Repeat all the data exactly, and where a record holds a picture, leave that picture out.

[Stored items]
━━━━━━━━
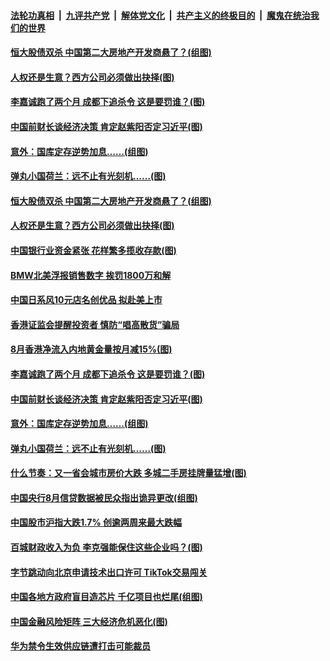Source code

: 

####  [法轮功真相](../../../../basic/blob/master/README.md?t=09260231) &nbsp;|&nbsp; [九评共产党](../../../../9ping.md/blob/master/README.md?t=09260231) &nbsp;|&nbsp; [解体党文化](../../../../jtdwh.md/blob/master/README.md?t=09260231)  &nbsp;|&nbsp; [共产主义的终极目的](../../../../gczydzjmd.md/blob/master/README.md?t=09260231) &nbsp;|&nbsp; [魔鬼在统治我们的世界](../../../../mgztzwmdsj.md/blob/master/README.md?t=09260231) 

#### [恒大股债双杀 中国第二大房地产开发商悬了？(组图)](../pages/p5/947271.md?t=09260231) 

#### [人权还是生意？西方公司必须做出抉择(图)](../pages/p5/947268.md?t=09260231) 

#### [李嘉诚跑了两个月 成都下追杀令 这是要罚谁？(图)](../pages/p5/947177.md?t=09260231) 

#### [中国前财长谈经济决策 肯定赵紫阳否定习近平(图)](../pages/p5/947174.md?t=09260231) 

#### [意外：国库定存逆势加息……(组图)](../pages/p5/947197.md?t=09260231) 

#### [弹丸小国荷兰：远不止有光刻机……(图)](../pages/p5/947202.md?t=09260231) 

#### [恒大股债双杀 中国第二大房地产开发商悬了？(组图)](../pages/p5/947271.md?t=09260231) 

#### [人权还是生意？西方公司必须做出抉择(图)](../pages/p5/947268.md?t=09260231) 

#### [中国银行业资金紧张 花样繁多揽收存款(图)](../pages/p5/947267.md?t=09260231) 

#### [BMW北美浮报销售数字 挨罚1800万和解](../pages/p5/947261.md?t=09260231) 

#### [中国日系风10元店名创优品 拟赴美上市](../pages/p5/947259.md?t=09260231) 

#### [香港证监会提醒投资者 慎防“唱高散货”骗局](../pages/p5/947258.md?t=09260231) 

#### [8月香港净流入内地黄金量按月减15%(图)](../pages/p5/947255.md?t=09260231) 

#### [李嘉诚跑了两个月 成都下追杀令 这是要罚谁？(图)](../pages/p5/947177.md?t=09260231) 

#### [中国前财长谈经济决策 肯定赵紫阳否定习近平(图)](../pages/p5/947174.md?t=09260231) 

#### [意外：国库定存逆势加息……(组图)](../pages/p5/947197.md?t=09260231) 

#### [弹丸小国荷兰：远不止有光刻机……(图)](../pages/p5/947202.md?t=09260231) 

#### [什么节奏：又一省会城市房价大跌 多城二手房挂牌量猛增(图)](../pages/p5/947193.md?t=09260231) 


#### [中国央行8月信贷数据被民众指出诡异更改(组图)](../pages/p5/947160.md?t=09260231) 

#### [中国股市沪指大跌1.7% 创逾两周来最大跌幅](../pages/p5/947153.md?t=09260231) 

#### [百城财政收入为负 李克强能保住这些企业吗？(图)](../pages/p5/947147.md?t=09260231) 

#### [字节跳动向北京申请技术出口许可 TikTok交易闯关](../pages/p5/947140.md?t=09260231) 

#### [中国各地方政府盲目造芯片 千亿项目也烂尾(组图)](../pages/p5/947043.md?t=09260231) 

#### [中国金融风险矩阵 三大经济危机恶化(图)](../pages/p5/947044.md?t=09260231) 

#### [华为禁令生效供应链遭打击可能裁员](../pages/p5/947092.md?t=09260231)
━━━━━━━━
▶ Reply to the exercise
Source code

: 

####  [法轮功真相](../../../../basic/blob/master/README.md?t=09260231) &nbsp;|&nbsp; [九评共产党](../../../../9ping.md/blob/master/README.md?t=09260231) &nbsp;|&nbsp; [解体党文化](../../../../jtdwh.md/blob/master/README.md?t=09260231)  &nbsp;|&nbsp; [共产主义的终极目的](../../../../gczydzjmd.md/blob/master/README.md?t=09260231) &nbsp;|&nbsp; [魔鬼在统治我们的世界](../../../../mgztzwmdsj.md/blob/master/README.md?t=09260231) 

#### [恒大股债双杀 中国第二大房地产开发商悬了？(组图)](../pages/p5/947271.md?t=09260231) 

#### [人权还是生意？西方公司必须做出抉择(图)](../pages/p5/947268.md?t=09260231) 

#### [李嘉诚跑了两个月 成都下追杀令 这是要罚谁？(图)](../pages/p5/947177.md?t=09260231) 

#### [中国前财长谈经济决策 肯定赵紫阳否定习近平(图)](../pages/p5/947174.md?t=09260231) 

#### [意外：国库定存逆势加息……(组图)](../pages/p5/947197.md?t=09260231) 

#### [弹丸小国荷兰：远不止有光刻机……(图)](../pages/p5/947202.md?t=09260231) 

#### [恒大股债双杀 中国第二大房地产开发商悬了？(组图)](../pages/p5/947271.md?t=09260231) 

#### [人权还是生意？西方公司必须做出抉择(图)](../pages/p5/947268.md?t=09260231) 

#### [中国银行业资金紧张 花样繁多揽收存款(图)](../pages/p5/947267.md?t=09260231) 

#### [BMW北美浮报销售数字 挨罚1800万和解](../pages/p5/947261.md?t=09260231) 

#### [中国日系风10元店名创优品 拟赴美上市](../pages/p5/947259.md?t=09260231) 

#### [香港证监会提醒投资者 慎防“唱高散货”骗局](../pages/p5/947258.md?t=09260231) 

#### [8月香港净流入内地黄金量按月减15%(图)](../pages/p5/947255.md?t=09260231) 

#### [李嘉诚跑了两个月 成都下追杀令 这是要罚谁？(图)](../pages/p5/947177.md?t=09260231) 

#### [中国前财长谈经济决策 肯定赵紫阳否定习近平(图)](../pages/p5/947174.md?t=09260231) 

#### [意外：国库定存逆势加息……(组图)](../pages/p5/947197.md?t=09260231) 

#### [弹丸小国荷兰：远不止有光刻机……(图)](../pages/p5/947202.md?t=09260231) 

#### [什么节奏：又一省会城市房价大跌 多城二手房挂牌量猛增(图)](../pages/p5/947193.md?t=09260231) 


#### [中国央行8月信贷数据被民众指出诡异更改(组图)](../pages/p5/947160.md?t=09260231) 

#### [中国股市沪指大跌1.7% 创逾两周来最大跌幅](../pages/p5/947153.md?t=09260231) 

#### [百城财政收入为负 李克强能保住这些企业吗？(图)](../pages/p5/947147.md?t=09260231) 

#### [字节跳动向北京申请技术出口许可 TikTok交易闯关](../pages/p5/947140.md?t=09260231) 

#### [中国各地方政府盲目造芯片 千亿项目也烂尾(组图)](../pages/p5/947043.md?t=09260231) 

#### [中国金融风险矩阵 三大经济危机恶化(图)](../pages/p5/947044.md?t=09260231) 

#### [华为禁令生效供应链遭打击可能裁员](../pages/p5/947092.md?t=09260231)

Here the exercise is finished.